[Records from a data collection]
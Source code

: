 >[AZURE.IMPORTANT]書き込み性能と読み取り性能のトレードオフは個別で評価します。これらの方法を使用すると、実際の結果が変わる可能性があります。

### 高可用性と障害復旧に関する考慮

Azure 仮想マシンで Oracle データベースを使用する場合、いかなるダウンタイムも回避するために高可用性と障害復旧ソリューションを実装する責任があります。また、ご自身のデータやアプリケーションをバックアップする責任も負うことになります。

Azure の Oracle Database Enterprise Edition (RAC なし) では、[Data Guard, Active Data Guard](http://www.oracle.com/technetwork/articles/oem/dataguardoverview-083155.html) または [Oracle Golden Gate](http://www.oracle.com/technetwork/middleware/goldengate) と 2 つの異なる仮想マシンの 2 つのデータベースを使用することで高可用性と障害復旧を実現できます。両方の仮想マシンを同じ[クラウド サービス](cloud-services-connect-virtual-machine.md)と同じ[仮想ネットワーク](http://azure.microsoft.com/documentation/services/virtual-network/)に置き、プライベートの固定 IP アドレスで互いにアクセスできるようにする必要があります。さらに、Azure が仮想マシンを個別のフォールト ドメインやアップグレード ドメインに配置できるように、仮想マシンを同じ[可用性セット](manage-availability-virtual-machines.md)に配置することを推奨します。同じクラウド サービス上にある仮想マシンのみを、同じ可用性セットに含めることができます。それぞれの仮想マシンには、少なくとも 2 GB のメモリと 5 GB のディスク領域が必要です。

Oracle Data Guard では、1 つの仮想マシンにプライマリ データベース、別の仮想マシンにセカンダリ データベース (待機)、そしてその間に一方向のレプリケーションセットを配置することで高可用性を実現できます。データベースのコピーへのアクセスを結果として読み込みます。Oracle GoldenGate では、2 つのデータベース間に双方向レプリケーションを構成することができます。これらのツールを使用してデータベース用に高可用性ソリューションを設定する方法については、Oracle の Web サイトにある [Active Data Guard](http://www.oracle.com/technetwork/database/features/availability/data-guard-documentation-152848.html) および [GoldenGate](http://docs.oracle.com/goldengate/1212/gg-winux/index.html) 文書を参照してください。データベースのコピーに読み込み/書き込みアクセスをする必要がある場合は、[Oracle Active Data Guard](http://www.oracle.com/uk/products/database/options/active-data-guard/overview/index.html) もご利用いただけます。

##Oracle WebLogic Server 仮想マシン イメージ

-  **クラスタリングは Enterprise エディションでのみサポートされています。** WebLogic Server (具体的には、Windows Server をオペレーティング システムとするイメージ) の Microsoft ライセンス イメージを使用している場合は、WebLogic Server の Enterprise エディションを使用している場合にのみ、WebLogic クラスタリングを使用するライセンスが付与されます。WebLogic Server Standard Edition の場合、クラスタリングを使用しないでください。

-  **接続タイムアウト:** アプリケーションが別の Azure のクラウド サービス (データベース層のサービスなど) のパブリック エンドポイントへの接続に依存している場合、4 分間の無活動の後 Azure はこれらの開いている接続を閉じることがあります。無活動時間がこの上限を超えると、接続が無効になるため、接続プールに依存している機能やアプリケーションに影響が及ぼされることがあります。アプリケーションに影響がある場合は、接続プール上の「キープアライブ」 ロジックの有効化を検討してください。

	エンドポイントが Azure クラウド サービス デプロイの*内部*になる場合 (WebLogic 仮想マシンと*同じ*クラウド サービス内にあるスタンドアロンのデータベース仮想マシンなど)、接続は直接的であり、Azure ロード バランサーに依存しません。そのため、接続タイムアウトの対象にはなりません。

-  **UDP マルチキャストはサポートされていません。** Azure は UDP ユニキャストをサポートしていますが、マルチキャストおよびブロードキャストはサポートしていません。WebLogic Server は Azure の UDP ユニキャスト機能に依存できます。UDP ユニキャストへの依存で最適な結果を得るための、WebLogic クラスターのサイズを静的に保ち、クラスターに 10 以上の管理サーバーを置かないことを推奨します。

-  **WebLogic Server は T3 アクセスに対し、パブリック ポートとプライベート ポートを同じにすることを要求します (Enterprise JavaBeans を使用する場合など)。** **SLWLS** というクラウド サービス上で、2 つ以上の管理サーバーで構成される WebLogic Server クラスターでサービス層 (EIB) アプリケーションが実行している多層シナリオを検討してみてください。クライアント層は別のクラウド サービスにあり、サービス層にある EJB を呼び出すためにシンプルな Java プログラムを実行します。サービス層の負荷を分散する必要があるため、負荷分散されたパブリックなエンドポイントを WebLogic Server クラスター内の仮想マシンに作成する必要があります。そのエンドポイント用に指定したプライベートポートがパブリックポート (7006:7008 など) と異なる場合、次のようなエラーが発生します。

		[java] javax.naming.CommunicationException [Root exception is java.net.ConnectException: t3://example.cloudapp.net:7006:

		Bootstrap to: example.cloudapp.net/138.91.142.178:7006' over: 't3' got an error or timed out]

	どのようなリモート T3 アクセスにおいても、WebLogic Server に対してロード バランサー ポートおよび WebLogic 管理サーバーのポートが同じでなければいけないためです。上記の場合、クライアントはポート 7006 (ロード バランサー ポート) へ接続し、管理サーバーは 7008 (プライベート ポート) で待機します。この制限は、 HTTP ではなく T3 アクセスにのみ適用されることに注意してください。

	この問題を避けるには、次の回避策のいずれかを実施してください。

▶ BRIEF
Word for word, restate all of the data shown above.

▶ OUTPUT FOR THIS EXERCISE
Source code

: >[AZURE.IMPORTANT]書き込み性能と読み取り性能のトレードオフは個別で評価します。これらの方法を使用すると、実際の結果が変わる可能性があります。

### 高可用性と障害復旧に関する考慮

Azure 仮想マシンで Oracle データベースを使用する場合、いかなるダウンタイムも回避するために高可用性と障害復旧ソリューションを実装する責任があります。また、ご自身のデータやアプリケーションをバックアップする責任も負うことになります。

Azure の Oracle Database Enterprise Edition (RAC なし) では、[Data Guard, Active Data Guard](http://www.oracle.com/technetwork/articles/oem/dataguardoverview-083155.html) または [Oracle Golden Gate](http://www.oracle.com/technetwork/middleware/goldengate) と 2 つの異なる仮想マシンの 2 つのデータベースを使用することで高可用性と障害復旧を実現できます。両方の仮想マシンを同じ[クラウド サービス](cloud-services-connect-virtual-machine.md)と同じ[仮想ネットワーク](http://azure.microsoft.com/documentation/services/virtual-network/)に置き、プライベートの固定 IP アドレスで互いにアクセスできるようにする必要があります。さらに、Azure が仮想マシンを個別のフォールト ドメインやアップグレード ドメインに配置できるように、仮想マシンを同じ[可用性セット](manage-availability-virtual-machines.md)に配置することを推奨します。同じクラウド サービス上にある仮想マシンのみを、同じ可用性セットに含めることができます。それぞれの仮想マシンには、少なくとも 2 GB のメモリと 5 GB のディスク領域が必要です。

Oracle Data Guard では、1 つの仮想マシンにプライマリ データベース、別の仮想マシンにセカンダリ データベース (待機)、そしてその間に一方向のレプリケーションセットを配置することで高可用性を実現できます。データベースのコピーへのアクセスを結果として読み込みます。Oracle GoldenGate では、2 つのデータベース間に双方向レプリケーションを構成することができます。これらのツールを使用してデータベース用に高可用性ソリューションを設定する方法については、Oracle の Web サイトにある [Active Data Guard](http://www.oracle.com/technetwork/database/features/availability/data-guard-documentation-152848.html) および [GoldenGate](http://docs.oracle.com/goldengate/1212/gg-winux/index.html) 文書を参照してください。データベースのコピーに読み込み/書き込みアクセスをする必要がある場合は、[Oracle Active Data Guard](http://www.oracle.com/uk/products/database/options/active-data-guard/overview/index.html) もご利用いただけます。

##Oracle WebLogic Server 仮想マシン イメージ

-  **クラスタリングは Enterprise エディションでのみサポートされています。** WebLogic Server (具体的には、Windows Server をオペレーティング システムとするイメージ) の Microsoft ライセンス イメージを使用している場合は、WebLogic Server の Enterprise エディションを使用している場合にのみ、WebLogic クラスタリングを使用するライセンスが付与されます。WebLogic Server Standard Edition の場合、クラスタリングを使用しないでください。

-  **接続タイムアウト:** アプリケーションが別の Azure のクラウド サービス (データベース層のサービスなど) のパブリック エンドポイントへの接続に依存している場合、4 分間の無活動の後 Azure はこれらの開いている接続を閉じることがあります。無活動時間がこの上限を超えると、接続が無効になるため、接続プールに依存している機能やアプリケーションに影響が及ぼされることがあります。アプリケーションに影響がある場合は、接続プール上の「キープアライブ」 ロジックの有効化を検討してください。

	エンドポイントが Azure クラウド サービス デプロイの*内部*になる場合 (WebLogic 仮想マシンと*同じ*クラウド サービス内にあるスタンドアロンのデータベース仮想マシンなど)、接続は直接的であり、Azure ロード バランサーに依存しません。そのため、接続タイムアウトの対象にはなりません。

-  **UDP マルチキャストはサポートされていません。** Azure は UDP ユニキャストをサポートしていますが、マルチキャストおよびブロードキャストはサポートしていません。WebLogic Server は Azure の UDP ユニキャスト機能に依存できます。UDP ユニキャストへの依存で最適な結果を得るための、WebLogic クラスターのサイズを静的に保ち、クラスターに 10 以上の管理サーバーを置かないことを推奨します。

-  **WebLogic Server は T3 アクセスに対し、パブリック ポートとプライベート ポートを同じにすることを要求します (Enterprise JavaBeans を使用する場合など)。** **SLWLS** というクラウド サービス上で、2 つ以上の管理サーバーで構成される WebLogic Server クラスターでサービス層 (EIB) アプリケーションが実行している多層シナリオを検討してみてください。クライアント層は別のクラウド サービスにあり、サービス層にある EJB を呼び出すためにシンプルな Java プログラムを実行します。サービス層の負荷を分散する必要があるため、負荷分散されたパブリックなエンドポイントを WebLogic Server クラスター内の仮想マシンに作成する必要があります。そのエンドポイント用に指定したプライベートポートがパブリックポート (7006:7008 など) と異なる場合、次のようなエラーが発生します。

		[java] javax.naming.CommunicationException [Root exception is java.net.ConnectException: t3://example.cloudapp.net:7006:

		Bootstrap to: example.cloudapp.net/138.91.142.178:7006' over: 't3' got an error or timed out]

	どのようなリモート T3 アクセスにおいても、WebLogic Server に対してロード バランサー ポートおよび WebLogic 管理サーバーのポートが同じでなければいけないためです。上記の場合、クライアントはポート 7006 (ロード バランサー ポート) へ接続し、管理サーバーは 7008 (プライベート ポート) で待機します。この制限は、 HTTP ではなく T3 アクセスにのみ適用されることに注意してください。

	この問題を避けるには、次の回避策のいずれかを実施してください。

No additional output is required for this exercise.